*WORK ITEM*.
Scan the records below and report how many lines include the string "Provide"; the number alone will do.

[Collected data]
┄┄┄┄┄┄┄┄┄┄

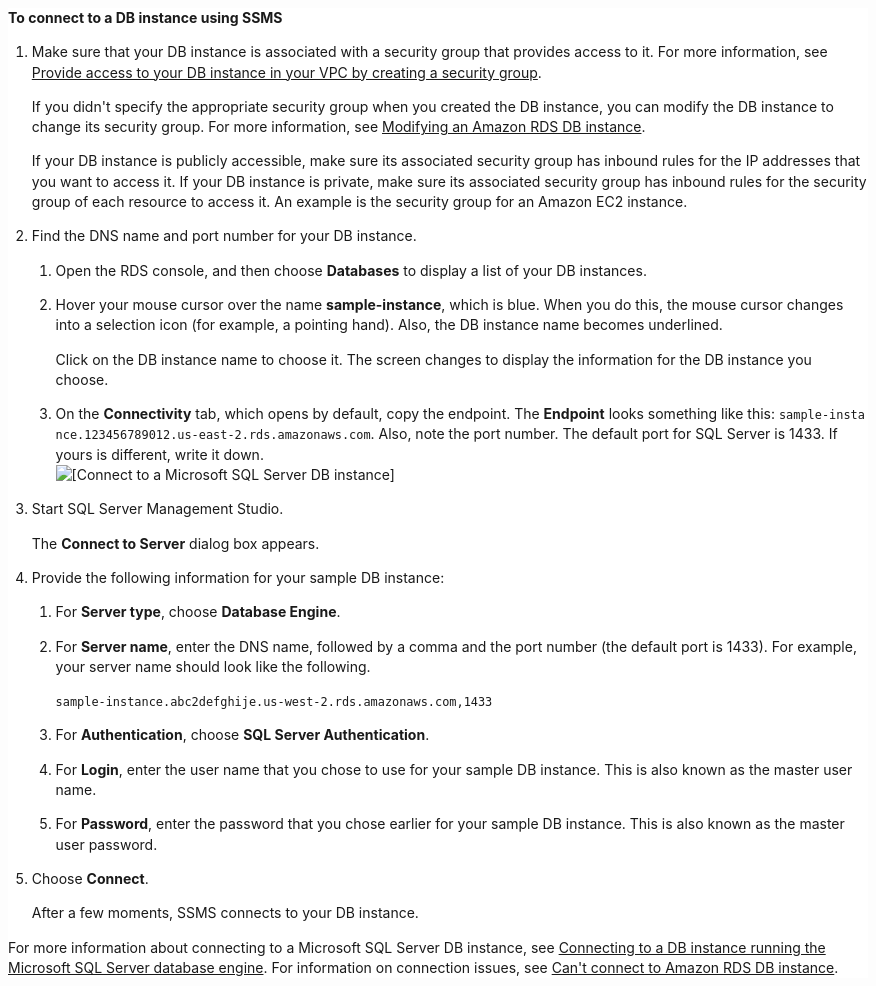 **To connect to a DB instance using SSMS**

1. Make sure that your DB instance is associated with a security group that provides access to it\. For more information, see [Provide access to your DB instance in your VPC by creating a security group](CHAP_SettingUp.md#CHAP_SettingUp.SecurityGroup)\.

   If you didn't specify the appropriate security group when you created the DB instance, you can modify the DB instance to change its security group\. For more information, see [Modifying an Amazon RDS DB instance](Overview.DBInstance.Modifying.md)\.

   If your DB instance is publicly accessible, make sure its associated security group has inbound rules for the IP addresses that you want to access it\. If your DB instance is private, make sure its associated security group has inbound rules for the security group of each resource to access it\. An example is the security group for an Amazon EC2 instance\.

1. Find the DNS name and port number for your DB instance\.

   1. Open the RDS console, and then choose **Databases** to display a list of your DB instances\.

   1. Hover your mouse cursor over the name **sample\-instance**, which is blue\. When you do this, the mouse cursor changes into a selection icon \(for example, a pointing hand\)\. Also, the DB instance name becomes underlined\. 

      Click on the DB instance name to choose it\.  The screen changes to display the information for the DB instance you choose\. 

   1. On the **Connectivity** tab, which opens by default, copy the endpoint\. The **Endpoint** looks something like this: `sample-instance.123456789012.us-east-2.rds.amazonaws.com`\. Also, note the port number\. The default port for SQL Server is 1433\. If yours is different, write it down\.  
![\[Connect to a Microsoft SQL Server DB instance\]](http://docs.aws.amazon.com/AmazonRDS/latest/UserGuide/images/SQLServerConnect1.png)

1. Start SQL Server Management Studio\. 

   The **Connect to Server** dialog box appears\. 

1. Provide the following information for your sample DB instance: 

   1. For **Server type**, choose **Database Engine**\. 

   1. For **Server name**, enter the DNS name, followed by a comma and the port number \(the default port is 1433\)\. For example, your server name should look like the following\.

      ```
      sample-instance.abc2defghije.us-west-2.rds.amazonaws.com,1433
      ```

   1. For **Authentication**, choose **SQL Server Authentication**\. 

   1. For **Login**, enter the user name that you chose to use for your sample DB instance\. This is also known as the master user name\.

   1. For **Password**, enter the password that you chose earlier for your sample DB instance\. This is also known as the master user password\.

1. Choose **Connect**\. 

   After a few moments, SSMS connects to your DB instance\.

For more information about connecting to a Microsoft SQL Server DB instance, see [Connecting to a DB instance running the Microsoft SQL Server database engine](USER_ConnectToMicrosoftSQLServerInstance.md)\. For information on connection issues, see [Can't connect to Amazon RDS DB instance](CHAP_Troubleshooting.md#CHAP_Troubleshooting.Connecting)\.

┄┄┄┄┄┄┄┄┄┄

*TASK OUTPUT*.
2